**WHAT IS BEING ASKED:** Give the number of lines in the data that hold the word "listing", and nothing else.

EXCERPTED RECORDS Block Start

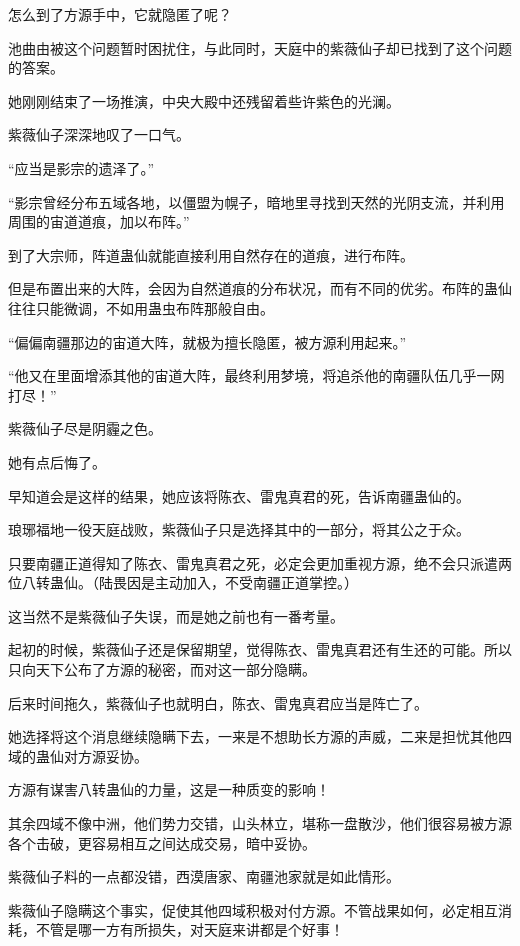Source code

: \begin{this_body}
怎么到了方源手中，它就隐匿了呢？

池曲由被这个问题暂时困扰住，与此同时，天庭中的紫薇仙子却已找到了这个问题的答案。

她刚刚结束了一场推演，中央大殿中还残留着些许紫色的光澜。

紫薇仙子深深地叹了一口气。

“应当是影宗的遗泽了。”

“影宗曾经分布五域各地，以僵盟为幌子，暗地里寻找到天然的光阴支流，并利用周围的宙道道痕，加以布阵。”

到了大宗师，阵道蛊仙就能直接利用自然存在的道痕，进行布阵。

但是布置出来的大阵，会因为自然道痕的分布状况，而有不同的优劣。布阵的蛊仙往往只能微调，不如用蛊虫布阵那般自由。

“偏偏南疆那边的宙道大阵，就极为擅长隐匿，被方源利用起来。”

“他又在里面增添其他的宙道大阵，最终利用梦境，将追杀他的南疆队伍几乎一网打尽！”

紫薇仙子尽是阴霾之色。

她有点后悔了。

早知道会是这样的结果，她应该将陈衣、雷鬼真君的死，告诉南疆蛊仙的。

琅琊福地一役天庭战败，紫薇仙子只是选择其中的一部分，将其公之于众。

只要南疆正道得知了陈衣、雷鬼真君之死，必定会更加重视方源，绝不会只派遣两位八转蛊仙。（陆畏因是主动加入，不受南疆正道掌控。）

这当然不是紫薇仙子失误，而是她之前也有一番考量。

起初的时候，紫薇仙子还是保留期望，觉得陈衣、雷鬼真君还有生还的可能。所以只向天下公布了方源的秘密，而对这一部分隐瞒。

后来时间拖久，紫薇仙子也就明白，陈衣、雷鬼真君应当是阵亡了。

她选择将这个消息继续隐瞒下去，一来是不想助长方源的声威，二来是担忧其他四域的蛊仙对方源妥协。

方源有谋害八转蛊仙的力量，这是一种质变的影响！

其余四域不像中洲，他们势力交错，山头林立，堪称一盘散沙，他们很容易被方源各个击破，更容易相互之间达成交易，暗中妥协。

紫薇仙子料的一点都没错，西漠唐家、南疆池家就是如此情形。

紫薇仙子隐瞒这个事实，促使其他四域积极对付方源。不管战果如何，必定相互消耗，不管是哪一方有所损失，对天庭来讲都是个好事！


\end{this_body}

EXCERPTED RECORDS Block End
EXCERPTED RECORDS Block Start

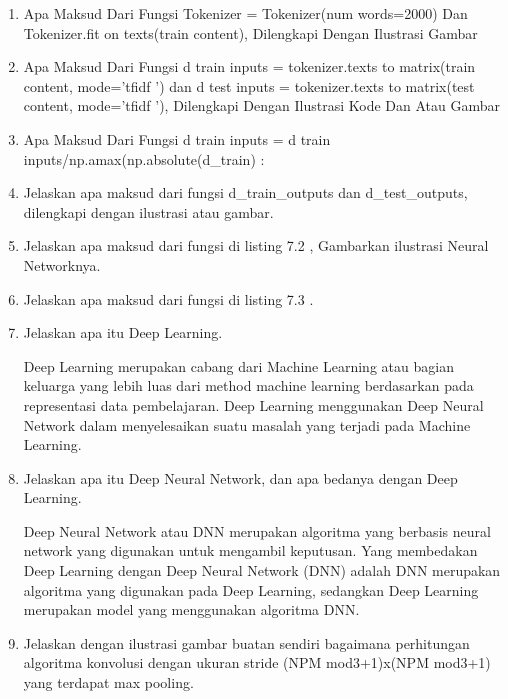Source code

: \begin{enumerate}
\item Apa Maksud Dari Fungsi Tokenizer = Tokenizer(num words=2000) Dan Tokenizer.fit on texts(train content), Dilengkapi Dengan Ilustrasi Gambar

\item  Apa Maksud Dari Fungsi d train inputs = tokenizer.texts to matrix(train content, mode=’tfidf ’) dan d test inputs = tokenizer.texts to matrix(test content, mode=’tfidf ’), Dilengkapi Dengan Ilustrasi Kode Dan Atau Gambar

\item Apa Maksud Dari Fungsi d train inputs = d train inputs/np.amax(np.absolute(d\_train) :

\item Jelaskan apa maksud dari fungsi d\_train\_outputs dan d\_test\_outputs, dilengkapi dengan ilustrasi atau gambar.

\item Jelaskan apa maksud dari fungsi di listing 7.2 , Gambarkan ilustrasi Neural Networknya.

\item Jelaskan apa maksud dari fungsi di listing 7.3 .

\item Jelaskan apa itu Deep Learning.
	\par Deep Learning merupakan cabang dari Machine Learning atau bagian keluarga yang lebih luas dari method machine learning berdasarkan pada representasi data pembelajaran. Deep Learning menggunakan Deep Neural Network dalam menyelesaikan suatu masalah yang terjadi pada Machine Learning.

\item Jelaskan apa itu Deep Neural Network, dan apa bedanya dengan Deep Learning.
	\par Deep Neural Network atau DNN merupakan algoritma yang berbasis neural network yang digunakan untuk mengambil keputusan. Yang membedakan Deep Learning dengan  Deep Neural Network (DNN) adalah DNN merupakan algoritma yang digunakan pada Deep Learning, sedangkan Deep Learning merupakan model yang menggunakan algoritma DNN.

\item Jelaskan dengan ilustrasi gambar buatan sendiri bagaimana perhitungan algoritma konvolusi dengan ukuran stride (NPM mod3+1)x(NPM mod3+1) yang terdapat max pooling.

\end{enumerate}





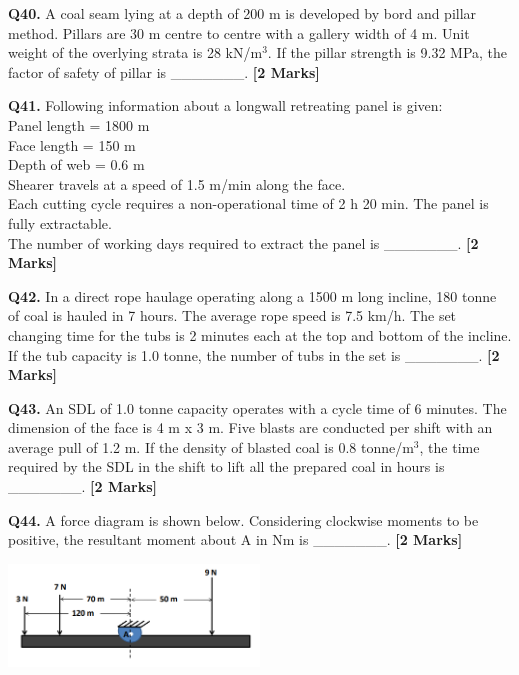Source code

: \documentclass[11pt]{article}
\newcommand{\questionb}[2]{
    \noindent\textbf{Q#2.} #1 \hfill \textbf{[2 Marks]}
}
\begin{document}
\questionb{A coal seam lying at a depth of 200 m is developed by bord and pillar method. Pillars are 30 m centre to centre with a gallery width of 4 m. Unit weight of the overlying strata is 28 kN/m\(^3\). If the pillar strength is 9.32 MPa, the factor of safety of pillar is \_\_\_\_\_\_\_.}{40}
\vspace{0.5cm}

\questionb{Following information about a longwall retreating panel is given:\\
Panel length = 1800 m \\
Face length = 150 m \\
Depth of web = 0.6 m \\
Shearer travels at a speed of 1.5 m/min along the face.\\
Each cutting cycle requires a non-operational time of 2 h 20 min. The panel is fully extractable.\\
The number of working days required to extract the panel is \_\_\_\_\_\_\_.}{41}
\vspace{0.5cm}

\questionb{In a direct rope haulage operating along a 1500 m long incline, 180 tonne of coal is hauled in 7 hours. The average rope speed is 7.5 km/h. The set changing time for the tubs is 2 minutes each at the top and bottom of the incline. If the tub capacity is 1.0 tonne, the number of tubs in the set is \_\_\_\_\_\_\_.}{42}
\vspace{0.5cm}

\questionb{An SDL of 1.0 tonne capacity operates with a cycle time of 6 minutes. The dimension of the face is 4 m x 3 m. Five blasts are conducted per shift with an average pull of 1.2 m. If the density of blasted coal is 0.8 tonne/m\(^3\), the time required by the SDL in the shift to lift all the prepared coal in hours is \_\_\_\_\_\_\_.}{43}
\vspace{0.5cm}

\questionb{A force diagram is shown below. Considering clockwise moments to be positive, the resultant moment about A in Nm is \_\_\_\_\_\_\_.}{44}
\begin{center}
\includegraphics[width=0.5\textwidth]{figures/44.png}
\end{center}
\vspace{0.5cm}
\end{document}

EXCERPTED RECORDS Block End

**FINISHED EXERCISE:** 2